There is a maxim that a Budget that is well received on the day looks a lot less shiny a few days later after the fine print has been examined. Something similar might now be happening after the dramatic defection to Labour of the right-wing Conservative MP Natalie Elphicke.
It is easy to see why Sir Keir Starmer welcomed her with open arms, and on balance The Independent thinks he was right to do so. Her offer to jump ship was not one he could refuse, Ms Elphicke being the second Tory MP to join Labour in two weeks after Dan Poulter switched sides.
As Wes Streeting, the shadow health secretary, told a conference at the weekend, the pair made the same leap of faith Labour wants Tory voters to take. He said: “What better message-carrier could we have for those voters than the doctor who has concluded that only Labour can be trusted with the NHS, and the MP for Dover who has judged that only Labour has serious solutions to tackling the small boats crisis?”
However, good intentions can have unintended consequences, and many Labour backbenchers were appalled by the arrival of their strange bedfellow. Their genuine concern forced Ms Elphicke to apologise for highly insensitive remarks she had made previously about her former husband and Dover MP Charlie’s conviction for sexually assaulting two women, for which he was jailed for two years.

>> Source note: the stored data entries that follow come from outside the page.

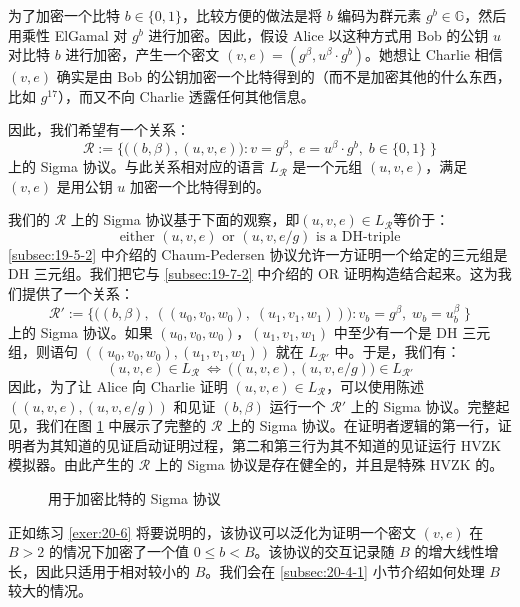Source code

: \begin{example}[加密后的比特]\label{exmp:20-3}
为了加密一个比特 $b\in\{0,1\}$，比较方便的做法是将 $b$ 编码为群元素 $g^b\in\mathbb{G}$，然后用乘性 ElGamal 对 $g^b$ 进行加密。因此，假设 Alice 以这种方式用 Bob 的公钥 $u$ 对比特 $b$ 进行加密，产生一个密文 $(v,e)=(g^\beta,u^\beta\cdot{g^b})$。她想让 Charlie 相信 $(v,e)$ 确实是由 Bob 的公钥加密一个比特得到的（而不是加密其他的什么东西，比如 $g^{17}$），而又不向 Charlie 透露任何其他信息。

因此，我们希望有一个关系：
\[
\mathcal{R}:=
\bigg\lbrace
\Big(
(b,\beta),(u,v,e)
\Big):
v=g^\beta,\;
e=u^\beta\cdot g^b,\;
b\in\{0,1\}\;
\bigg\rbrace
\]
上的 Sigma 协议。与此关系相对应的语言 $L_{\mathcal R}$ 是一个元组 $(u,v,e)$，满足 $(v,e)$ 是用公钥 $u$ 加密一个比特得到的。

我们的 $\mathcal{R}$ 上的 Sigma 协议基于下面的观察，即$(u,v,e)\in L_{\mathcal R}$等价于：
\[
\text{either }
(u,v,e)
\text{ or }
(u,v,{e}/{g})
\text{ is a DH-triple}
\]
\ref{subsec:19-5-2} 中介绍的 Chaum-Pedersen 协议允许一方证明一个给定的三元组是 DH 三元组。我们把它与 \ref{subsec:19-7-2} 中介绍的 OR 证明构造结合起来。这为我们提供了一个关系：
\[
\mathcal{R}':=
\bigg\lbrace
\Big(
(b,\beta),\;((u_0,v_0,w_0),\;(u_1,v_1,w_1))
\Big):
v_b=g^\beta,\;
w_b=u_b^\beta\;
\bigg\rbrace
\]
上的 Sigma 协议。如果 $(u_0,v_0,w_0)$，$(u_1,v_1,w_1)$ 中至少有一个是 DH 三元组，则语句 $((u_0,v_0,w_0),(u_1,v_1,w_1))$ 就在 $L_{\mathcal{R}'}$ 中。于是，我们有：
\[
(u,v,e)\in L_{\mathcal R}\ \iff\ 
\Big((u,v,e),(u,v,{e}/{g})\Big)\in L_{\mathcal R'}
\]
因此，为了让 Alice 向 Charlie 证明 $(u,v,e)\in L_{\mathcal{R}}$，可以使用陈述 $((u,v,e),(u,v,{e}/{g}))$ 和见证 $(b,\beta)$ 运行一个 $\mathcal{R}'$ 上的 Sigma 协议。完整起见，我们在图 \ref{fig:20-1} 中展示了完整的 $\mathcal R$ 上的 Sigma 协议。在证明者逻辑的第一行，证明者为其知道的见证启动证明过程，第二和第三行为其不知道的见证运行 HVZK 模拟器。由此产生的 $\mathcal R$ 上的 Sigma 协议是存在健全的，并且是特殊 HVZK 的。

\begin{figure}
  \centering
  
  \caption{用于加密比特的 Sigma 协议}
  \label{fig:20-1}
\end{figure}

正如练习 \ref{exer:20-6} 将要说明的，该协议可以泛化为证明一个密文 $(v,e)$ 在 $B>2$ 的情况下加密了一个值 $0\leq b < B$。该协议的交互记录随 $B$ 的增大线性增长，因此只适用于相对较小的 $B$。我们会在 \ref{subsec:20-4-1} 小节介绍如何处理 $B$ 较大的情况。
\end{example}

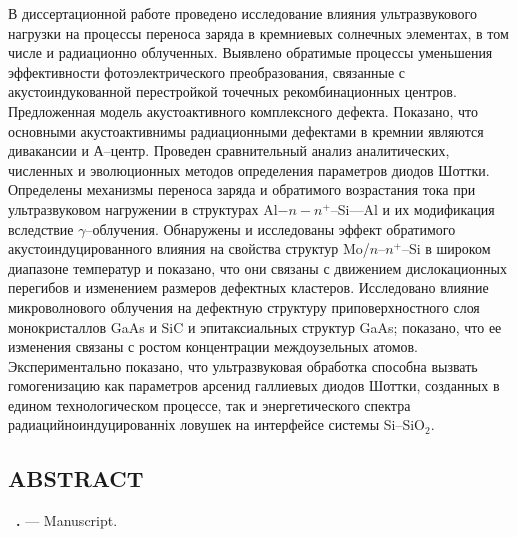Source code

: В диссертационной работе проведено исследование влияния ультразвукового нагрузки на процессы переноса заряда в кремниевых солнечных элементах,
 в том числе и радиационно облученных.
 Выявлено обратимые процессы уменьшения эффективности фотоэлектрического преобразования,
 связанные с акустоиндукованной перестройкой точечных рекомбинационных центров.
 Предложенная модель акустоактивного комплексного дефекта.
 Показано, что основными акустоактивнимы радиационными дефектами в кремнии являются дивакансии и А--центр.
 Проведен сравнительный анализ аналитических, численных и эволюционных методов определения параметров диодов Шоттки.
 Определены механизмы переноса заряда и обратимого возрастания тока при ультразвуковом нагружении
 в структурах Al$-n-n^+$--Si---Al и их модификация вследствие $\gamma$--облучения.
 Обнаружены и исследованы эффект обратимого акустоиндуцированного влияния на свойства структур Mo/$n$--$n^{+}$--Si в широком диапазоне температур
 и показано, что они связаны с движением дислокационных перегибов и изменением размеров дефектных кластеров.
 Исследовано влияние микроволнового облучения на дефектную структуру приповерхностного слоя монокристаллов GaAs и SiC и эпитаксиальных структур GaAs; 
 показано,  что ее изменения связаны с ростом концентрации междоузельных атомов.
 Экспериментально показано, что ультразвуковая обработка способна вызвать гомогенизацию как параметров арсенид галлиевых диодов Шоттки, созданных в едином технологическом процессе, так и энергетического спектра радиацийноиндуцированніх ловушек на интерфейсе системы Si--SiO$_2$.


\keywordsRu


\begin{center}
{\section*{\MakeUppercase{ABSTRACT}}}
\end{center}

\textbf{\thesisAuthorFIOen~\thesisTitleEn.} ---  Manuscript.

\abstractBeginEn

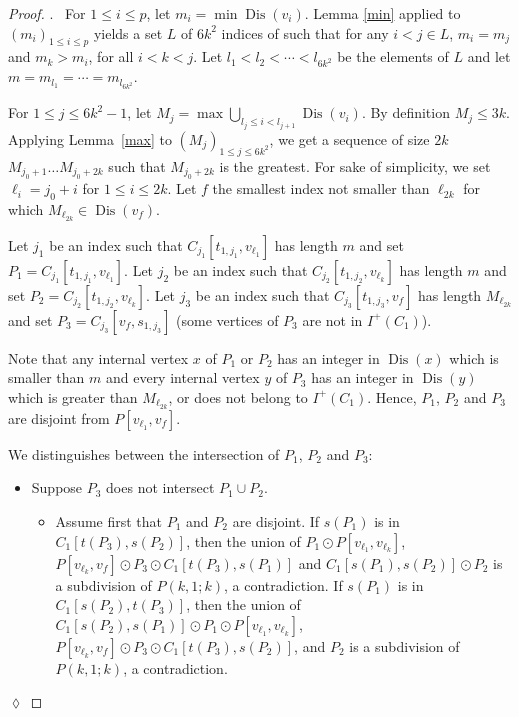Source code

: \documentclass[utf8,10pt]{article}
\theoremstyle{plain}
\theoremstyle{definition}
\theoremstyle{remark}
\newenvironment{subproof}{\par\noindent {\it Subproof}.\ }{\hfill$\lozenge$\par\vspace{11pt}}
\DeclareMathOperator{\Dis}{Dis}
\begin{document}
\begin{proof}
\begin{subproof}
For $1\leq i\leq p$, let $m_i = \min \Dis(v_i)$. 
Lemma \ref{min} applied to $(m_i)_{1\leq i\leq p}$ yields a set $L$ of $6k^2$ indices of such that 
for any $i< j \in L$,  $m_i=m_j$ and $m_k > m_i$, for all $i< k < j$.
Let $l_1 < l_2 < \cdots < l_{6k^2}$ be the elements of $L$ and let $m= m_{l_1} = \cdots = m_{l_{6k^2}}$.


For $1\leq j\leq 6k^2-1$, let $M_j = \max \bigcup_{l_j\leq i < l_{j+1}} \Dis(v_i)$.
By definition $M_j\leq 3k$.
Applying Lemma~\ref{max} to $(M_j)_{1\leq j\leq 6k^2}$,  we get a sequence of size $2k$ $M_{j_0+1} \dots M_{j_0+{2k}}$ such that $M_{j_0+{2k}}$ is the greatest. For sake of simplicity, we set $\ell_i =j_0+i$ for $1\leq i\leq 2k$.
Let $f$ the smallest index not smaller than $\ell_{2k}$ for which $M_{\ell_{2k}} \in \Dis (v_f)$. 

Let $j_1$ be an index such that $C_{j_1}[t_{1,j_1},v_{\ell_1}]$ has length $m$ and set $P_1=C_{j_1}[t_{1,j_1},v_{\ell_1}]$.
Let $j_2$ be an index such that $C_{j_2}[t_{1,j_2},v_{\ell_k}]$ has length $m$ and set $P_2=C_{j_2}[t_{1,j_2},v_{\ell_k}]$.
Let $j_3$ be an index such that  $C_{j_3}[t_{1,j_3},v_{f}]$ has length $M_{\ell_{2k}}$ and set $P_3=C_{j_3}[v_f, s_{1,j_3}]$ (some vertices of $P_3$ are not in $I^+(C_1)$).

Note that any internal vertex $x$ of $P_1$ or $P_2$ has an integer in $\Dis(x)$
which is smaller than $m$ and every internal vertex $y$ of $P_3$ has an integer in $\Dis(y)$ which
is greater than $M_{\ell_{2k}}$, or does not belong to $I^+(C_1)$. Hence, 
$P_1$, $P_2$ and $P_3$ are disjoint from $P[v_{\ell_1},v_f]$. 


We distinguishes between the intersection of $P_1$, $P_2$ and $P_3$:

\begin{itemize}
	\item Suppose $P_3$ does not intersect $P_1 \cup P_2$.
	\begin{itemize}
		\item Assume first that $P_1$ and $P_2$ are disjoint. If $s(P_1)$ is in $C_1[t(P_3), s(P_2)]$, then the union of  $P_1 \odot P[v_{\ell_1}, v_{\ell_k}]$, $P[v_{\ell_k}, v_f] \odot P_3\odot C_1[t(P_3), s(P_1)]$ and $C_1[s(P_1), s(P_2)]\odot P_2$ is a subdivision of $P(k,1;k)$, a contradiction.
		 If $s(P_1)$ is in $C_1[ s(P_2), t(P_3)]$, then the union of  $C_1[s(P_2), s(P_1)]\odot P_1\odot P[v_{\ell_1}, v_{\ell_k}]$, $P[v_{\ell_k}, v_f]\odot  P_3\odot C_1[t(P_3), s(P_2)]$, and  $P_2$ is a subdivision of $P(k,1;k)$, a contradiction.
	

\end{itemize}
\end{itemize}
\end{subproof}
\end{proof}
\end{document}
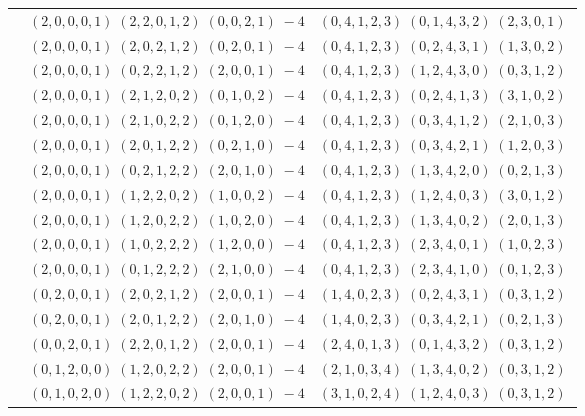 \documentclass[11pt]{article}
\begin{document}
\begin{longtable}[l]{|c|c|c|}
 \cline{2-3} 
 & $(2 ,0 ,0 ,0 ,1) \;(2 ,2 ,0 ,1 ,2) \;(0 ,0 ,2 ,1) \;-4$ & $(0 ,4 ,1 ,2 ,3) \;(0 ,1 ,4 ,3 ,2) \;(2 ,3 ,0 ,1) \;$\\ 
 \cline{2-3} 
 & $(2 ,0 ,0 ,0 ,1) \;(2 ,0 ,2 ,1 ,2) \;(0 ,2 ,0 ,1) \;-4$ & $(0 ,4 ,1 ,2 ,3) \;(0 ,2 ,4 ,3 ,1) \;(1 ,3 ,0 ,2) \;$\\ 
 \cline{2-3} 
 & $(2 ,0 ,0 ,0 ,1) \;(0 ,2 ,2 ,1 ,2) \;(2 ,0 ,0 ,1) \;-4$ & $(0 ,4 ,1 ,2 ,3) \;(1 ,2 ,4 ,3 ,0) \;(0 ,3 ,1 ,2) \;$\\ 
 \cline{2-3} 
 & $(2 ,0 ,0 ,0 ,1) \;(2 ,1 ,2 ,0 ,2) \;(0 ,1 ,0 ,2) \;-4$ & $(0 ,4 ,1 ,2 ,3) \;(0 ,2 ,4 ,1 ,3) \;(3 ,1 ,0 ,2) \;$\\ 
 \cline{2-3} 
 & $(2 ,0 ,0 ,0 ,1) \;(2 ,1 ,0 ,2 ,2) \;(0 ,1 ,2 ,0) \;-4$ & $(0 ,4 ,1 ,2 ,3) \;(0 ,3 ,4 ,1 ,2) \;(2 ,1 ,0 ,3) \;$\\ 
 \cline{2-3} 
 & $(2 ,0 ,0 ,0 ,1) \;(2 ,0 ,1 ,2 ,2) \;(0 ,2 ,1 ,0) \;-4$ & $(0 ,4 ,1 ,2 ,3) \;(0 ,3 ,4 ,2 ,1) \;(1 ,2 ,0 ,3) \;$\\ 
 \cline{2-3} 
 & $(2 ,0 ,0 ,0 ,1) \;(0 ,2 ,1 ,2 ,2) \;(2 ,0 ,1 ,0) \;-4$ & $(0 ,4 ,1 ,2 ,3) \;(1 ,3 ,4 ,2 ,0) \;(0 ,2 ,1 ,3) \;$\\ 
 \cline{2-3} 
 & $(2 ,0 ,0 ,0 ,1) \;(1 ,2 ,2 ,0 ,2) \;(1 ,0 ,0 ,2) \;-4$ & $(0 ,4 ,1 ,2 ,3) \;(1 ,2 ,4 ,0 ,3) \;(3 ,0 ,1 ,2) \;$\\ 
 \cline{2-3} 
 & $(2 ,0 ,0 ,0 ,1) \;(1 ,2 ,0 ,2 ,2) \;(1 ,0 ,2 ,0) \;-4$ & $(0 ,4 ,1 ,2 ,3) \;(1 ,3 ,4 ,0 ,2) \;(2 ,0 ,1 ,3) \;$\\ 
 \cline{2-3} 
 & $(2 ,0 ,0 ,0 ,1) \;(1 ,0 ,2 ,2 ,2) \;(1 ,2 ,0 ,0) \;-4$ & $(0 ,4 ,1 ,2 ,3) \;(2 ,3 ,4 ,0 ,1) \;(1 ,0 ,2 ,3) \;$\\ 
 \cline{2-3} 
 & $(2 ,0 ,0 ,0 ,1) \;(0 ,1 ,2 ,2 ,2) \;(2 ,1 ,0 ,0) \;-4$ & $(0 ,4 ,1 ,2 ,3) \;(2 ,3 ,4 ,1 ,0) \;(0 ,1 ,2 ,3) \;$\\ 
 \cline{2-3} 
 & $(0 ,2 ,0 ,0 ,1) \;(2 ,0 ,2 ,1 ,2) \;(2 ,0 ,0 ,1) \;-4$ & $(1 ,4 ,0 ,2 ,3) \;(0 ,2 ,4 ,3 ,1) \;(0 ,3 ,1 ,2) \;$\\ 
 \cline{2-3} 
 & $(0 ,2 ,0 ,0 ,1) \;(2 ,0 ,1 ,2 ,2) \;(2 ,0 ,1 ,0) \;-4$ & $(1 ,4 ,0 ,2 ,3) \;(0 ,3 ,4 ,2 ,1) \;(0 ,2 ,1 ,3) \;$\\ 
 \cline{2-3} 
 & $(0 ,0 ,2 ,0 ,1) \;(2 ,2 ,0 ,1 ,2) \;(2 ,0 ,0 ,1) \;-4$ & $(2 ,4 ,0 ,1 ,3) \;(0 ,1 ,4 ,3 ,2) \;(0 ,3 ,1 ,2) \;$\\ 
 \cline{2-3} 
 & $(0 ,1 ,2 ,0 ,0) \;(1 ,2 ,0 ,2 ,2) \;(2 ,0 ,0 ,1) \;-4$ & $(2 ,1 ,0 ,3 ,4) \;(1 ,3 ,4 ,0 ,2) \;(0 ,3 ,1 ,2) \;$\\ 
 \cline{2-3} 
 & $(0 ,1 ,0 ,2 ,0) \;(1 ,2 ,2 ,0 ,2) \;(2 ,0 ,0 ,1) \;-4$ & $(3 ,1 ,0 ,2 ,4) \;(1 ,2 ,4 ,0 ,3) \;(0 ,3 ,1 ,2) \;$\\ 

\end{longtable}
\end{document}
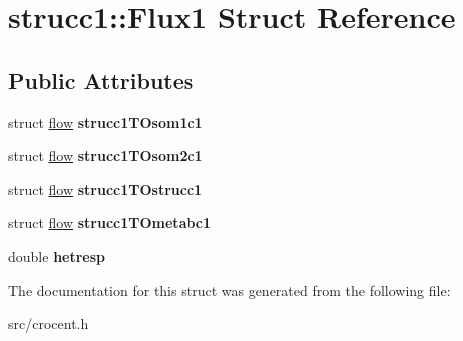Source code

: \hypertarget{structstrucc1_1_1_flux1}{\section{strucc1\-:\-:Flux1 Struct Reference}
\label{structstrucc1_1_1_flux1}
}
\subsection*{Public Attributes}
\begin{DoxyCompactItemize}
\item 
\hypertarget{structstrucc1_1_1_flux1_a24cc99a74751d90dc3944bf41db9c428}{struct \hyperlink{structflow}{flow} {\bfseries strucc1\-T\-Osom1c1}}\label{structstrucc1_1_1_flux1_a24cc99a74751d90dc3944bf41db9c428}

\item 
\hypertarget{structstrucc1_1_1_flux1_afaecb42c19c9485e5e3519cd5d325cc5}{struct \hyperlink{structflow}{flow} {\bfseries strucc1\-T\-Osom2c1}}\label{structstrucc1_1_1_flux1_afaecb42c19c9485e5e3519cd5d325cc5}

\item 
\hypertarget{structstrucc1_1_1_flux1_a35ce7d2e7fbc7a76a8778e46bdd8ce9d}{struct \hyperlink{structflow}{flow} {\bfseries strucc1\-T\-Ostrucc1}}\label{structstrucc1_1_1_flux1_a35ce7d2e7fbc7a76a8778e46bdd8ce9d}

\item 
\hypertarget{structstrucc1_1_1_flux1_aa01bb952839dc6ec8247f7d277beae70}{struct \hyperlink{structflow}{flow} {\bfseries strucc1\-T\-Ometabc1}}\label{structstrucc1_1_1_flux1_aa01bb952839dc6ec8247f7d277beae70}

\item 
\hypertarget{structstrucc1_1_1_flux1_ada1db1a0ee16b0b8cb43325e856c50e8}{double {\bfseries hetresp}}\label{structstrucc1_1_1_flux1_ada1db1a0ee16b0b8cb43325e856c50e8}

\end{DoxyCompactItemize}


The documentation for this struct was generated from the following file\-:\begin{DoxyCompactItemize}
\item 
src/crocent.\-h\end{DoxyCompactItemize}
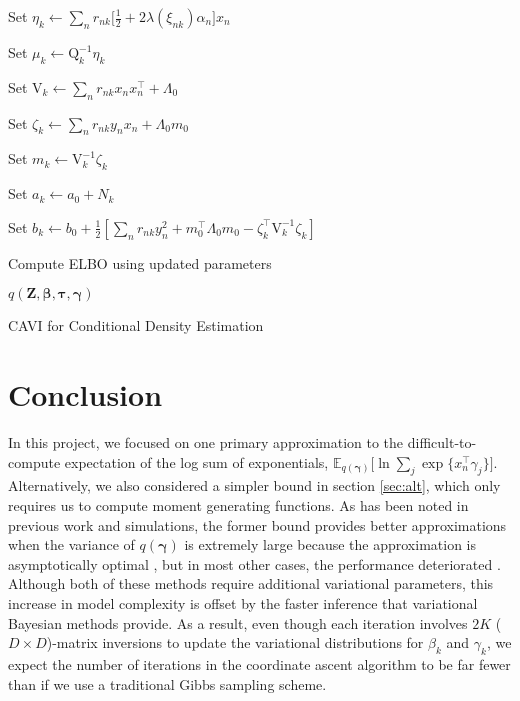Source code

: \documentclass[twoside,11pt]{article}
\newcommand{\tr}{\intercal}
\newcommand{\transpose}[1]{#1^{\intercal}}
\newcommand{\nsum}{\sum\limits_{n}}
\newcommand{\boldbeta}{\boldsymbol\beta}
\newcommand{\boldgamma}{\boldsymbol\gamma}
\newcommand{\boldtau}{\boldsymbol\tau}
\newcommand{\E}{\mathbb{E}}
\begin{document}
\begin{algorithm}[H]
{{   Set $\eta_k \leftarrow \sum_{n} r_{nk} \big[ \frac{1}{2} + 2\lambda(\xi_{nk}) \alpha_n \big]x_n$\; %
         
   Set $\mu_k \leftarrow \mathrm{Q}_k^{-1} \eta_k$\; %
   
   Set $\mathrm{V}_k \leftarrow \nsum r_{nk} x_n \transpose{x_n} + \Lambda_0$ \; %
   
   Set $\zeta_k \leftarrow \sum_{n} r_{nk} y_n x_n + \Lambda_0 m_0$\; %
   
   Set $m_k \leftarrow \mathrm{V}_k^{-1} \zeta_k$\; %
   
   Set $a_k \leftarrow a_0 + N_k$\; %
   
   Set $b_k \leftarrow b_0 + \frac{1}{2}[\nsum r_{nk} y_n^2 + \transpose{m_0}\Lambda_0 m_0 - \transpose{\zeta_k} \mathrm{V}_k^{-1} \zeta_k]$\; %
   }
   Compute ELBO using updated parameters
 } %
 \Return $q \left( \mathbf{Z}, \boldbeta, \boldtau, \boldgamma \right)$
 \caption{CAVI for Conditional Density Estimation}
\end{algorithm}



\section{Conclusion}
In this project, we focused on one primary approximation to the difficult-to-compute expectation of the log sum of exponentials, $\E_{q(\boldsymbol\gamma)}\big[\ln \sum_{j} \exp \{ x_n^{\tr} \gamma_j \} \big]$. 
Alternatively, we also considered a simpler bound in section \ref{sec:alt}, which only requires us to compute moment generating functions. As has been noted in previous work and simulations, the former bound provides better approximations when the variance of $q(\boldgamma)$ is extremely large because the approximation is asymptotically optimal \parencite{bouchard:07}, but in most other cases, the performance deteriorated \parencite{Depraetere:17}. Although both of these methods require additional variational parameters, this increase in model complexity is offset by the faster inference that variational Bayesian methods provide. As a result, even though each iteration involves $2K$ ($D \times D$)-matrix inversions to update the variational distributions for $\beta_k$ and $\gamma_k$, we expect the number of iterations in the coordinate ascent algorithm to be far fewer than if we use a traditional Gibbs sampling scheme. \\
\end{document}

Now these Labour MPs are feeling vindicated after Sir Robert Buckland, the former justice secretary, accused Ms Elphicke of asking him to interfere in the trial of her ex-husband – a request he rejected as “completely inappropriate.” Ms Elphicke does not deny meeting Sir Robert, but her spokesperson dismissed his claim as “nonsense”.
Of course, it is no coincidence that this has surfaced just days after Ms Elphicke abandoned the Tories with a wounding parting shot at Rishi Sunak. Sir Robert did not decide to make it public previously. Her former party has every incentive to damage Ms Elphicke and try to embarrass Labour. There are also claims by “senior Tories” that she walked out because she was bitter about being denied a ministerial post. (If so, she would not be the first backbencher to think they had wrongly been denied a foot on the ministerial ladder.)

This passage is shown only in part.